GE Capital Retail Bank has been ordered to refund up to $34.1 million to as many as 1 million consumers who may have been talked into signed up for CareCredit credit cards by their doctors and dentists.
The Consumer Financial Protection Bureau announced the action today, saying that many consumers who signed up for the cards to help pay their medical bills thought they were interest free. But in fact, they were accruing interest that kicked in if the full balance was not paid at the end of a promotional period.
“Medical debt is already a big problem for many Americans. Poor credit card transparency should not be making the problem even worse,” said CFPB Director Richard Cordray. “Deferred-interest products can be risky for consumers in the best of circumstances, and today’s action ensures that CareCredit will no longer profit from consumer confusion. The Bureau will not tolerate financial companies that take advantage of patients and their loved ones.”
CareCredit offers personal lines of credit for health-care services, including dental, cosmetic, vision, and veterinary care.
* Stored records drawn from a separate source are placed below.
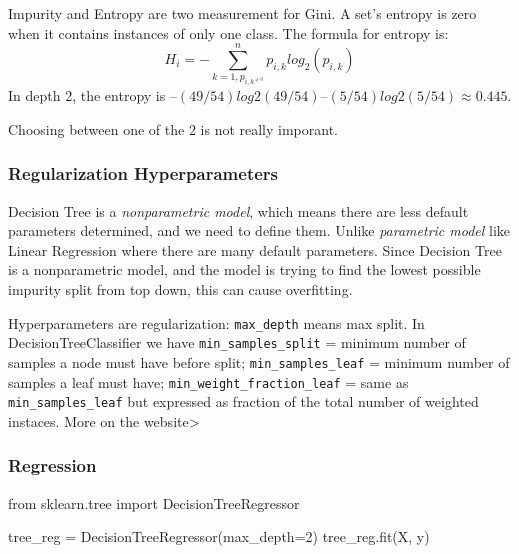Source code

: \documentclass[
  letterpaper,
  DIV=11,
  numbers=noendperiod]{scrartcl}
\newenvironment{Shaded}{\begin{snugshade}}{\end{snugshade}}
\newcommand{\DecValTok}[1]{\textcolor[rgb]{0.68,0.00,0.00}{#1}}
\newcommand{\ImportTok}[1]{\textcolor[rgb]{0.00,0.46,0.62}{#1}}
\newcommand{\NormalTok}[1]{\textcolor[rgb]{0.00,0.23,0.31}{#1}}
\newcommand{\OperatorTok}[1]{\textcolor[rgb]{0.37,0.37,0.37}{#1}}
\begin{document}
Impurity and Entropy are two measurement for Gini. A set's entropy is
zero when it contains instances of only one class. The formula for
entropy is: \[
H_i = -\sum^n_{k=1, p_{i,k^{\neq 0}}}p_{i,k}log_2(p_{i,k})
\] In depth 2, the entropy is
\(–(49/54) log2 (49/54) – (5/54) log2 (5/54) ≈ 0.445\).

Choosing between one of the 2 is not really imporant.

\subsubsection{Regularization
Hyperparameters}\label{regularization-hyperparameters}

Decision Tree is a \emph{nonparametric model}, which means there are
less default parameters determined, and we need to define them. Unlike
\emph{parametric model} like Linear Regression where there are many
default parameters. Since Decision Tree is a nonparametric model, and
the model is trying to find the lowest possible impurity split from top
down, this can cause overfitting.

Hyperparameters are regularization: \texttt{max\_depth} means max split.
In DecisionTreeClassifier we have \texttt{min\_samples\_split} = minimum
number of samples a node must have before split;
\texttt{min\_samples\_leaf} = minimum number of samples a leaf must
have; \texttt{min\_weight\_fraction\_leaf} = same as
\texttt{min\_samples\_leaf} but expressed as fraction of the total
number of weighted instaces. More on the website\textgreater{}

\subsubsection{Regression}\label{regression}

\begin{Shaded}
\begin{Highlighting}[]
\ImportTok{from}\NormalTok{ sklearn.tree }\ImportTok{import}\NormalTok{ DecisionTreeRegressor}

\NormalTok{tree\_reg }\OperatorTok{=}\NormalTok{ DecisionTreeRegressor(max\_depth}\OperatorTok{=}\DecValTok{2}\NormalTok{)}
\NormalTok{tree\_reg.fit(X, y)}
\end{Highlighting}
\end{Shaded}
\end{document}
Doctors, dentists and other medical providers and their office staff, such as office managers and receptionists, are the primary sellers of the product, offering it as a payment option for their patients. The product is sold by more than 175,000 enrolled providers across the country. There are about 4 million active CareCredit cardholders.
Approximately 85 percent of CareCredit borrowers are placed in a deferred-interest financing plan. Under this “no interest if paid in full” plan, consumers make monthly payments while CareCredit assesses 26.99 percent annual interest on a consumer’s balance throughout a promotional period, which can range from six to 24 months. If any portion of the balance has not been paid when the promotional period ends, the consumer becomes liable for all of the accrued interest.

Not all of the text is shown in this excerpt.